Not in a way that is at all comparable with diamond – and, for that reason, not in a way that would pose any appeal to an investor or, indeed, anyone looking to gain a long term asset.

A ring featuring a genuine diamond, for instance, can be worn through many lifetimes without showing signs of wear or damage. What’s more, the fierce organicity of their creation gives further value to each gemstone, and makes them part of a story spanning eons which simply cannot be recreated or imitated within a laboratory. This is why they remain so suited to use in engagement rings and other momentous items of jewelry – and why their value grows with age.

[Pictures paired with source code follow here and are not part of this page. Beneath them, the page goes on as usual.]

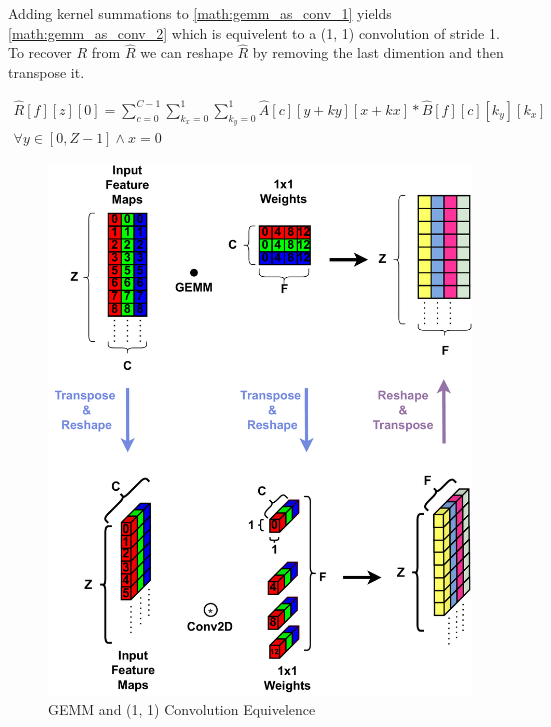 Adding kernel summations to \autoref{math:gemm_as_conv_1} yields
\autoref{math:gemm_as_conv_2} which is equivelent to a (1, 1) convolution of stride
1. To recover $R$ from $\hat{R}$ we can reshape $\hat{R}$ by removing the
last dimention and then transpose it. 

\begin{equation}
    \begin{aligned}
        \hat{R}[f][z][0] = \displaystyle\sum\limits_{c=0}^{C-1}\displaystyle\sum\limits_{k_x=0}^{1} \displaystyle\sum\limits_{k_y=0}^{1}\hat{A}[c][y+ky][x+kx]*\hat{B}[f][c][k_y][k_x] \\ \forall y \in [0, Z-1] \land x = 0
    \end{aligned}
    \label{math:gemm_as_conv_2}
\end{equation}

\begin{figure}[]
    \centering
    \includegraphics[scale=0.5]{fig/GemmTo1x1Conv.pdf}
    \caption{\ac{GEMM} and (1, 1) Convolution Equivelence}
    \label{fig:gemmTo1x1Conv}
\end{figure}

Cubic zirconia holds neither a comparable individuality, nor complex history. It is a substance that serves a purpose in the creation of affordable jewelry produced on a mass scale, rather than in true and unique craftsmanship.

In short, cubic zirconium holds value inasmuch as any other widely produced substance that boasts no worthwhile resale value on the market today. It is not valuable in the same way diamond is.

Can You Wear Cubic Zirconia Every Day?

Unlike diamond, cubic zirconia cannot be worn daily without quickly exhibiting signs of wear and tear. It is prone to turning cloudy, and showing scratches and ‘worn’ edges that do not capture the clean precision of a well-cut diamond.

Can the Average Person Tell the Difference Between Cubic Zirconia and Diamond?

This really depends on the size, cut and style of the cubic zirconia, and the perceptiveness of the average person – and, of course, how closely they are looking.

There are, however, plenty of visual cues that do not require specialised knowledge – or even a microscope, loupe, or magnifying glass – to decode, particularly if the cubic zirconia is on the larger side. Their flawlessness often belies them, and gives off an artificial look that even the average layperson can pick up on.

What’s more, the cubic zirconia’s vulnerability to damage, wear and tear, and frequent use means that, after just a relatively short time, its inferiority to diamond will be glaringly apparent. The strength of diamond is well known the world over, which means that, with age, even the most convincing cubic zirconia will reveal itself to onlookers, for whom even the smallest scratch will be seen as a tell-tale sign.

Cubic Zirconia Vs Diamond

There are many factors at play that prevent cubic zirconia from achieving the same sentimental or monetary significance that diamond has long since held around the world. From the facts of its creation to its ability to last beyond a few years’ wear, cubic zirconia has found its place within the jewelry market – and it is far removed from that of diamond.

For anyone looking to make an investment, diamond is a clear winner. Whether you are looking for a stone that will remain within the family for generations, and serve a long line of wearers, or for a stone that is likely to find a good price on the resale market in a few years’ time, diamond represents your only reliable option.

For that reason, you should not only avoid those who attempt to sell cubic zirconia as viable simulants for diamond, but also understand how to spot the telltale signs of a forgery in order to avoid falling afoul of fraudsters. It is easy to be drawn in by a high price point and to take that as a sign of authenticity, but the only way to feel sure that your investment is going into the right place is to purchase your diamonds from a reputable seller, whose diamonds have been GIA certified.

Diamond has maintained such an irreplaceable significance in our lives, and for so many decades, due to the myriad factors that make it unique among other, visually comparable minerals and substances. We cannot hope to replace the exceptional story behind its journey to earth, just as we cannot ever imitate the unique ways in which it catches the light, or the attention of onlookers, or the heart of its wearer.